**WORK TO BE COMPLETED**
Show the lines below that contain the string "href".

(Records contained in a dataset)

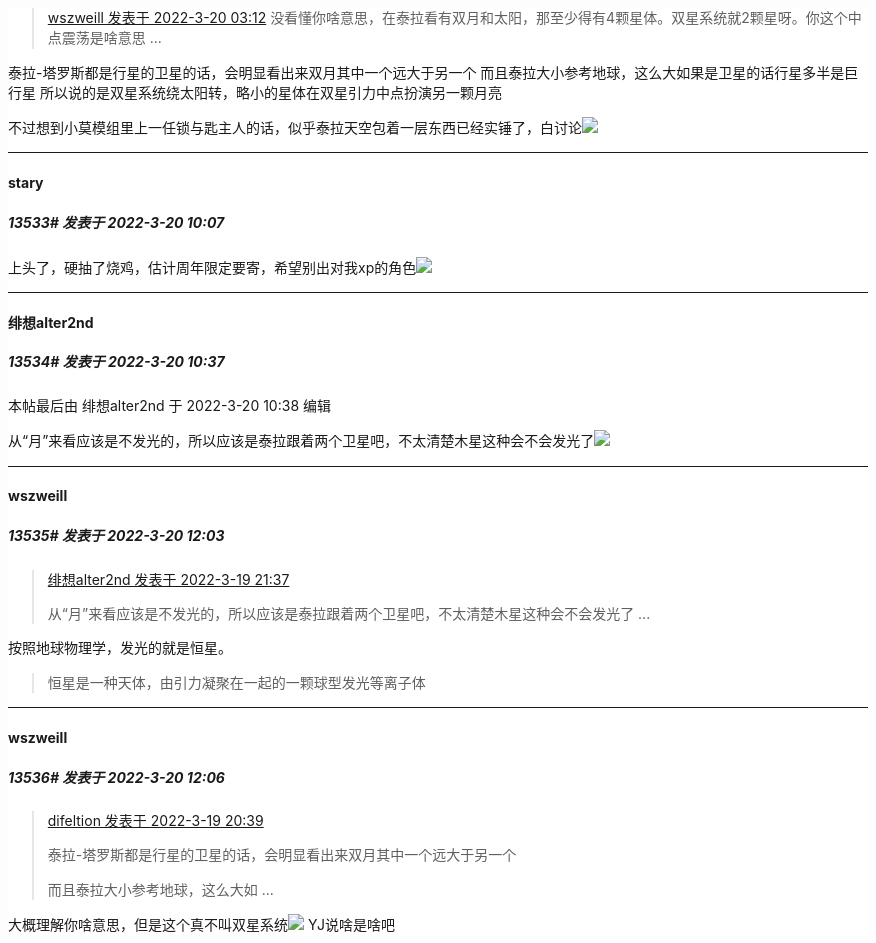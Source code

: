<blockquote><a href="httphttps://bbs.saraba1st.com/2b/forum.php?mod=redirect&amp;goto=findpost&amp;pid=55111898&amp;ptid=2038816" target="_blank">wszweill 发表于 2022-3-20 03:12</a>
没看懂你啥意思，在泰拉看有双月和太阳，那至少得有4颗星体。双星系统就2颗星呀。你这个中点震荡是啥意思 ...</blockquote>
泰拉-塔罗斯都是行星的卫星的话，会明显看出来双月其中一个远大于另一个
而且泰拉大小参考地球，这么大如果是卫星的话行星多半是巨行星
所以说的是双星系统绕太阳转，略小的星体在双星引力中点扮演另一颗月亮

不过想到小莫模组里上一任锁与匙主人的话，似乎泰拉天空包着一层东西已经实锤了，白讨论<img src="https://static.saraba1st.com/image/smiley/face2017/068.png" referrerpolicy="no-referrer">



*****

####  stary  
##### 13533#       发表于 2022-3-20 10:07

上头了，硬抽了烧鸡，估计周年限定要寄，希望别出对我xp的角色<img src="https://static.saraba1st.com/image/smiley/face2017/216.png" referrerpolicy="no-referrer">



*****

####  绯想alter2nd  
##### 13534#       发表于 2022-3-20 10:37

 本帖最后由 绯想alter2nd 于 2022-3-20 10:38 编辑 

从“月”来看应该是不发光的，所以应该是泰拉跟着两个卫星吧，不太清楚木星这种会不会发光了<img src="https://static.saraba1st.com/image/smiley/face2017/067.png" referrerpolicy="no-referrer">



*****

####  wszweill  
##### 13535#       发表于 2022-3-20 12:03

<blockquote><a href="httphttps://bbs.saraba1st.com/2b/forum.php?mod=redirect&amp;goto=findpost&amp;pid=55113212&amp;ptid=2038816" target="_blank">绯想alter2nd 发表于 2022-3-19 21:37</a>

从“月”来看应该是不发光的，所以应该是泰拉跟着两个卫星吧，不太清楚木星这种会不会发光了 ...</blockquote>
按照地球物理学，发光的就是恒星。 <blockquote>恒星是一种天体，由引力凝聚在一起的一颗球型发光等离子体</blockquote>

*****

####  wszweill  
##### 13536#       发表于 2022-3-20 12:06

<blockquote><a href="httphttps://bbs.saraba1st.com/2b/forum.php?mod=redirect&amp;goto=findpost&amp;pid=55112744&amp;ptid=2038816" target="_blank">difeltion 发表于 2022-3-19 20:39</a>

泰拉-塔罗斯都是行星的卫星的话，会明显看出来双月其中一个远大于另一个

而且泰拉大小参考地球，这么大如 ...</blockquote>
大概理解你啥意思，但是这个真不叫双星系统<img src="https://static.saraba1st.com/image/smiley/face2017/066.png" referrerpolicy="no-referrer"> YJ说啥是啥吧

**ANSWER SPACE**
:<blockquote><a href="httphttps://bbs.saraba1st.com/2b/forum.php?mod=redirect&amp;goto=findpost&amp;pid=55111898&amp;ptid=2038816" target="_blank">wszweill 发表于 2022-3-20 03:12</a>
<blockquote><a href="httphttps://bbs.saraba1st.com/2b/forum.php?mod=redirect&amp;goto=findpost&amp;pid=55113212&amp;ptid=2038816" target="_blank">绯想alter2nd 发表于 2022-3-19 21:37</a>
<blockquote><a href="httphttps://bbs.saraba1st.com/2b/forum.php?mod=redirect&amp;goto=findpost&amp;pid=55112744&amp;ptid=2038816" target="_blank">difeltion 发表于 2022-3-19 20:39</a>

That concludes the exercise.